It’s perplexing. Please stick to one specific design per character only― specific details of what their personality is like, how they act around people they like and dislike, and more― and refrain from straying away from them.

Ah, and this may seem like it belongs in the ‘grammar’ area of this review, but I’ll just say it now since it’s somehow related: the excess exclamation marks (!), especially in the scene descriptions, are a huge turn off. Yes, you want to show the character’s emotions, but this isn’t the way to do it. Instead, try conveying what they felt, explain in detail how frustrated they were at that moment. 

Example:

“Accept it or not! You are mine now! And I want you to apologize to leave the table before I said so.” He is crazy! I’m not going to apologize!

“No!”

can be changed to:

“Accept it or not, you’re mine now,” he growled. “And I want you to apologize for leaving the table before I said so.”

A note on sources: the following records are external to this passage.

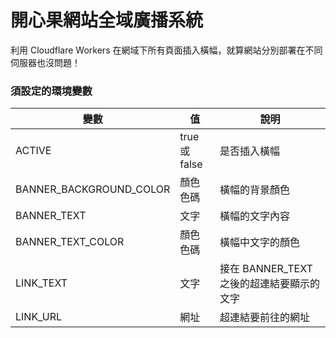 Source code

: # 開心果網站全域廣播系統
利用 Cloudflare Workers 在網域下所有頁面插入橫幅，就算網站分別部署在不同伺服器也沒問題！

### 須設定的環境變數
|變數|值|說明|
|-|-|-|
|ACTIVE|true 或 false|是否插入橫幅|
|BANNER_BACKGROUND_COLOR|顏色色碼|橫幅的背景顏色|
|BANNER_TEXT|文字|橫幅的文字內容|
|BANNER_TEXT_COLOR|顏色色碼|橫幅中文字的顏色|
|LINK_TEXT|文字|接在 BANNER_TEXT 之後的超連結要顯示的文字|
|LINK_URL|網址|超連結要前往的網址| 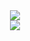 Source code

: <link rel="stylesheet" href="https://fonts.googleapis.com/css?family=PT+Sans">

<div align="center">
  <a href="https://discord.com/users/350275136206667777"><img src="https://lanyard.cnrad.dev/api/350275136206667777" /></a>
  <br>
  <a href="https://th7bo.com"><img align="center" src="https://readme.th7bo.dev/"/></a> <br>
</div>
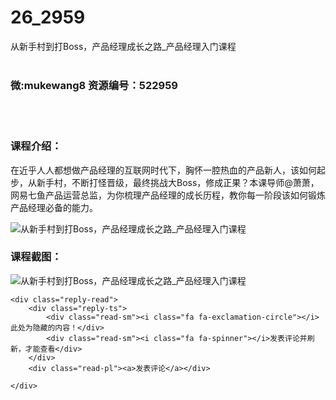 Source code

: # 26_2959
从新手村到打Boss，产品经理成长之路_产品经理入门课程
<br/></br>
<h3>微:mukewang8 资源编号：522959</h3>
<br/></br>
<h3>课程介绍：</h3>
<div align="left">
<p>在近乎人人都想做<a title="查看与 产品经理 相关的文章" target="_blank">产品经理</a><i class="be be-anchor"></i>的互联网时代下，胸怀一腔热血的产品新人，该如何起步，从新手村，不断打怪晋级，最终挑战大Boss，修成正果？本课导师@萧萧，网易七鱼产品运营总监，为你梳理<a title="查看与 产品经理 相关的文章" target="_blank">产品经理</a>的成长历程，教你每一阶段该如何锻炼产品经理必备的能力。</p>
</div>
<p><img src="https://www.ko996.com/wp-content/uploads/img/2018/07/1-7-300x169.png" alt="从新手村到打Boss，产品经理成长之路_产品经理入门课程"></p>
<h3>课程截图：</h3>
<p><img src="https://www.ko996.com/wp-content/uploads/img/2018/07/2-6.png" alt="从新手村到打Boss，产品经理成长之路_产品经理入门课程"></p>
<div class="info-desc">


	<div class="reply-read">
		<div class="reply-ts">
			<div class="read-sm"><i class="fa fa-exclamation-circle"></i>此处为隐藏的内容！</div>
			<div class="read-sm"><i class="fa fa-spinner"></i>发表评论并刷新，才能查看</div>
		</div>
		<div class="read-pl"><a>发表评论</a></div>
		
    </div>
</div>
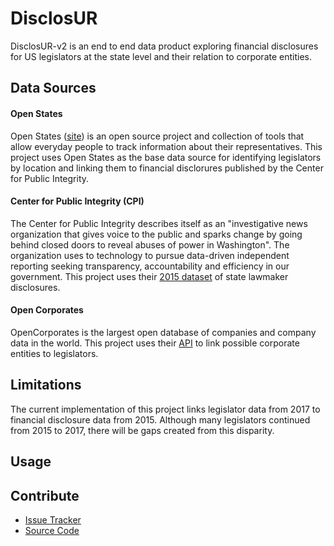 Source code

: DisclosUR
=========

DisclosUR-v2 is an end to end data product exploring financial disclosures for US legislators at the state level and their relation to corporate entities.

## Data Sources

#### Open States

Open States ([site](https://openstates.org/)) is an open source project and collection of tools that allow everyday people to track information about their representatives. This project uses Open States as the base data source for identifying legislators by location and linking them to financial disclorures published by the Center for Public Integrity.

#### Center for Public Integrity (CPI)

The Center for Public Integrity describes itself as an "investigative news organization that gives voice to the public and sparks change by going behind closed doors to reveal abuses of power in Washington". The organization uses to technology to pursue data-driven independent reporting seeking transparency, accountability and efficiency in our government. This project uses their [2015 dataset](https://github.com/PublicI/state-lawmakers-disclosures) of state lawmaker disclosures.

#### Open Corporates

OpenCorporates is the largest open database of companies and company data in the world. This project uses their [API](https://api.opencorporates.com/) to link possible corporate entities to legislators.

## Limitations

The current implementation of this project links legislator data from 2017 to financial disclosure data from 2015. Although many legislators continued from 2015 to 2017, there will be gaps created from this disparity.

## Usage


Contribute
----------
- [Issue Tracker](https://github.com/ndtallant/DisclosUR_v2/issues)
- [Source Code](https://github.com/ndtallant/DisclosUR_v2)
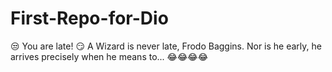 # First-Repo-for-Dio

:unamused: You are late!
:smirk: A Wizard is never late, Frodo Baggins. Nor is he early, he arrives precisely when he means to...
:joy::joy::joy::joy: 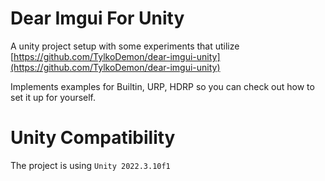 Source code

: # Dear Imgui For Unity
A unity project setup with some experiments that utilize [https://github.com/TylkoDemon/dear-imgui-unity](https://github.com/TylkoDemon/dear-imgui-unity)

Implements examples for Builtin, URP, HDRP so you can check out how to set it up for yourself.

# Unity Compatibility
The project is using `Unity 2022.3.10f1`

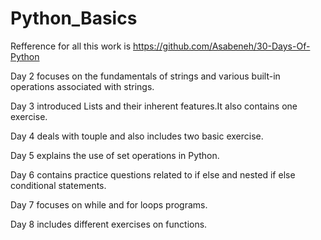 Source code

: # Python_Basics
Refference for all this work is https://github.com/Asabeneh/30-Days-Of-Python

Day 2 focuses on the fundamentals of strings and various built-in operations associated with strings.

Day 3 introduced Lists and their inherent features.It also contains one exercise.

Day 4 deals with touple and also includes two basic exercise.

Day 5 explains the use of set operations in Python.

Day 6 contains practice questions related to if else and nested if else conditional statements.

Day 7 focuses on while and for loops programs.

Day 8 includes different exercises on functions.
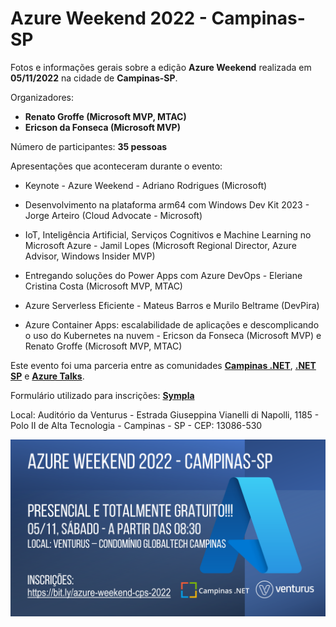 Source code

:# Azure Weekend 2022 - Campinas-SP
Fotos e informações gerais sobre a edição **Azure Weekend** realizada em **05/11/2022** na cidade de **Campinas-SP**.

Organizadores:
- **Renato Groffe (Microsoft MVP, MTAC)**
- **Ericson da Fonseca (Microsoft MVP)**

Número de participantes: **35 pessoas**

Apresentações que aconteceram durante o evento:
* Keynote - Azure Weekend - Adriano Rodrigues (Microsoft)

* Desenvolvimento na plataforma arm64 com Windows Dev Kit 2023 - Jorge Arteiro (Cloud Advocate - Microsoft)

* IoT, Inteligência Artificial, Serviços Cognitivos e Machine Learning no Microsoft Azure - Jamil Lopes (Microsoft Regional Director, Azure Advisor, Windows Insider MVP)

* Entregando soluções do Power Apps com Azure DevOps - Eleriane Cristina Costa (Microsoft MVP, MTAC)

* Azure Serverless Eficiente - Mateus Barros e Murilo Beltrame (DevPira)

* Azure Container Apps: escalabilidade de aplicações e descomplicando o uso do Kubernetes na nuvem - Ericson da Fonseca (Microsoft MVP) e Renato Groffe (Microsoft MVP, MTAC)

Este evento foi uma parceria entre as comunidades [**Campinas .NET**](https://www.meetup.com/campinasdotnet/), [**.NET SP**](https://www.meetup.com/dotnet-Sao-Paulo/) e [**Azure Talks**](https://www.meetup.com/azure-talks/).

Formulário utilizado para inscrições: [**Sympla**](https://www.sympla.com.br/evento/azure-weekend-2022-campinas-sp-presencial-e-gratuito/1766575)

Local: Auditório da Venturus - Estrada Giuseppina Vianelli di Napolli, 1185 - Polo II de Alta Tecnologia - Campinas - SP - CEP: 13086-530

![Banner do evento](azure-weekend-cps-2022.png) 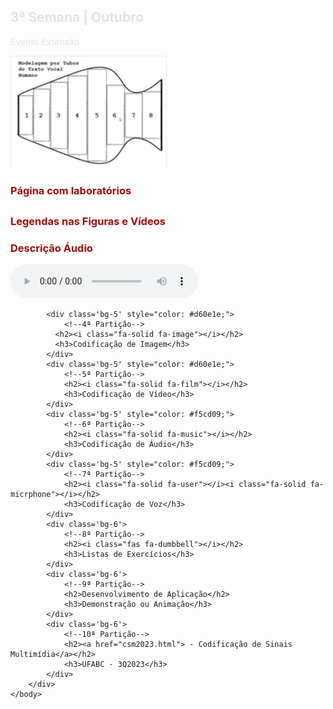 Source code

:<html lang="en">
<head>
        <meta charset="utf-8">
        <meta name="viewport" content="width=device-width, initial-scale=1">
        <title>Rosto CSM</title>
        <link rel="stylesheet" href="css/principal.css">
        <script src="https://kit.fontawesome.com/0de557a137.js" crossorigin="anonymous"></script>
    </head>
    <body>
        <div class='container'>
            <div class='bg-5' style="color: #e3e0ea;">
                <!--1ª Partição-->
              <h2><i class="fa-solid fa-calendar"></i></h2>
              <h2>3ª Semana <span>| Outubro</span></h2>
              <p>Evento Extensão</p>
            </div>
            <div class='bg-1' style="color: #a10a0a;">
                <!--2ª Partição-->
                <!--Imagem para pic dos laboratórios-->
                <img src="Vase.jpg" usemap="#lab-map">
                <map name="lab-map">
                    <area target="_blank" alt="HTML5" href="Labs/Lab1/lab1.htm" coords="13,65,37,126" shape="rect">
                    <area target="_blank" alt="Aquisição de Video" href="Labs/Lab2/Lab2.htm" coords="37,54,63,135" shape="rect">
                    <area target="_blank" alt="Animação" href="Labs/Lab3/Lab3.htm" coords="65,43,92,147" shape="rect">
                    <area target="_blank" alt="Codificação de Imagem" href="Labs/Lab4/Lab4.htm" coords="91,30,123,157" shape="rect">
                    <area target="_blank" alt="Percepção e Captação de Áudio" href="Labs/Lab5/Lab5.htm" coords="123,22,153,168" shape="rect">
                    <area target="_blank" alt="Codificação de Voz" href="Labs/Lab6/Lab6.htm" coords="154,47,183,141" shape="rect">
                    <area target="_blank" alt="Codificação de Áudio" href="Labs/Lab7/Lab7.htm" coords="185,61,212,130" shape="rect">
                    <area target="_blank" alt="MIDI e MPEG.H" href="Labs/Lab8/Lab8.htm" coords="211,57,241,132" shape="rect">
                </map>
              <h3>Página com laboratórios</h3>
            </div>
            <div class='bg-1' style="color: #a10a0a;">
                <!--3ª Partição-->
              <h2><i class="fa-solid fa-closed-captioning"></i><i class="fa-solid fa-audio-description"></i></h2>
              <h3>Legendas nas Figuras e Vídeos</h3>
              <h3>Descrição Áudio</h3>
              <audio controls src="audios/Descrição.mp3"></audio>
            </div>
            
            <div class='bg-5' style="color: #d60e1e;">
                <!--4ª Partição-->
              <h2><i class="fa-solid fa-image"></i></h2>
              <h3>Codificação de Imagem</h3>
            </div>
            <div class='bg-5' style="color: #d60e1e;">
                <!--5ª Partição-->
                <h2><i class="fa-solid fa-film"></i></h2>
                <h3>Codificação de Vídeo</h3>
            </div>
            <div class='bg-5' style="color: #f5cd09;">
                <!--6ª Partição-->
                <h2><i class="fa-solid fa-music"></i></h2>
                <h3>Codificação de Áudio</h3>
            </div>
            <div class='bg-5' style="color: #f5cd09;">
                <!--7ª Partição-->
                <h2><i class="fa-solid fa-user"></i><i class="fa-solid fa-micrphone"></i></h2>
                <h3>Codificação de Voz</h3>
            </div>
            <div class='bg-6'>
                <!--8ª Partição-->
                <h2><i class="fas fa-dumbbell"></i></h2>
                <h3>Listas de Exercícios</h3>
            </div>
            <div class='bg-6'>
                <!--9ª Partição-->
                <h2>Desenvolvimento de Aplicação</h2>
                <h3>Demonstração ou Animação</h3>
            </div>
            <div class='bg-6'>
                <!--10ª Partição-->
                <h2><a href="csm2023.html"> - Codificação de Sinais Multimídia</a></h2>
                <h3>UFABC - 3Q2023</h3>
            </div>
        </div>
    </body>
</html>
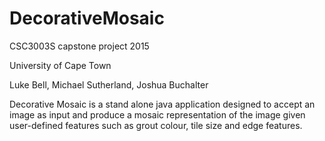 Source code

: # DecorativeMosaic
CSC3003S capstone project 2015

University of Cape Town

Luke Bell, Michael Sutherland, Joshua Buchalter

Decorative Mosaic is a stand alone java application designed to accept an image as input and produce a mosaic representation of the image given user-defined features such as grout colour, tile size and edge features.
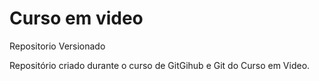 # Curso em video
Repositorio Versionado

Repositório criado durante o curso de GitGihub e Git do Curso em Video.
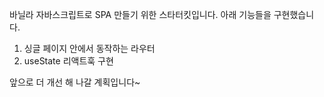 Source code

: 바닐라 자바스크립트로 SPA 만들기 위한 스타터킷입니다.
아래 기능들을 구현했습니다.

1. 싱글 페이지 안에서 동작하는 라우터
2. useState 리액트훅 구현

앞으로 더 개선 해 나갈 계획입니다~
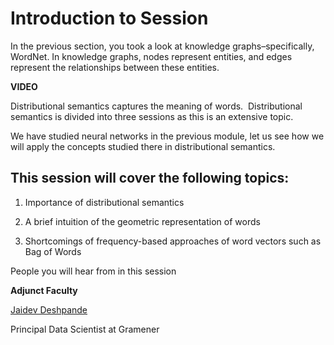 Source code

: # Introduction to Session

In the previous section, you took a look at knowledge graphs–specifically, WordNet. In knowledge graphs, nodes represent entities, and edges represent the relationships between these entities.

**VIDEO**

Distributional semantics captures the meaning of words.  Distributional semantics is divided into three sessions as this is an extensive topic. 

We have studied neural networks in the previous module, let us see how we will apply the concepts studied there in distributional semantics.

## This session will cover the following topics:

1.  Importance of distributional semantics
    
2.  A brief intuition of the geometric representation of words
    
3.  Shortcomings of frequency-based approaches of word vectors such as Bag of Words
 

People you will hear from in this session

**Adjunct Faculty**

[Jaidev Deshpande](http://www.linkedin.com/in/jaidevd/)

Principal Data Scientist at Gramener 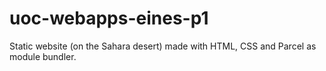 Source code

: # uoc-webapps-eines-p1
Static website (on the Sahara desert) made with HTML, CSS and Parcel as module bundler.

“Apologize?” I scoffed. He’s crazy. I wasn’t going to apologize. “As if!”

Writing Style :: 7/15

In a regular reader’s POV, your chapters are average in length, and your writing is easy to understand. You don’t over-describe the narratives, but I think it’s lacking a bit, so you should also work on that. A well-written scene can certainly let the audience feel like they themselves are there, witnessing that scene firsthand, and it will boost their enjoyment and, sometimes, can even make them feel the emotions the characters are feeling.

I also noticed how you sometimes seem to switch from past tense to present tense, which is slightly distracting to some. I suggest sticking to one tense to prevent confusion, and so your book would look proper and uniformed, if that even makes sense.

Example:

He cursed and walk away from me slamming the door behind him. I don’t know what just happened, but it is odd.

can be corrected to:

He cursed and walked away from me, slamming the door behind him. I didn’t know what just happened, but it was odd. (First POV, past tense)

or:

He curses and walks away from me, slamming the door behind him. I don’t know what just happened, but it was odd. (First POV, present tense)

Grammar :: 8/20

The grammar for this book is simple and basic― which isn’t always adverse, depending on who you’re asking. Though, if you were to ask me, I do recommend you expand your vocabulary and use other and/or similar terms. For example, instead of ‘hard’, you can use ‘difficult’, ‘strenuous’, and more.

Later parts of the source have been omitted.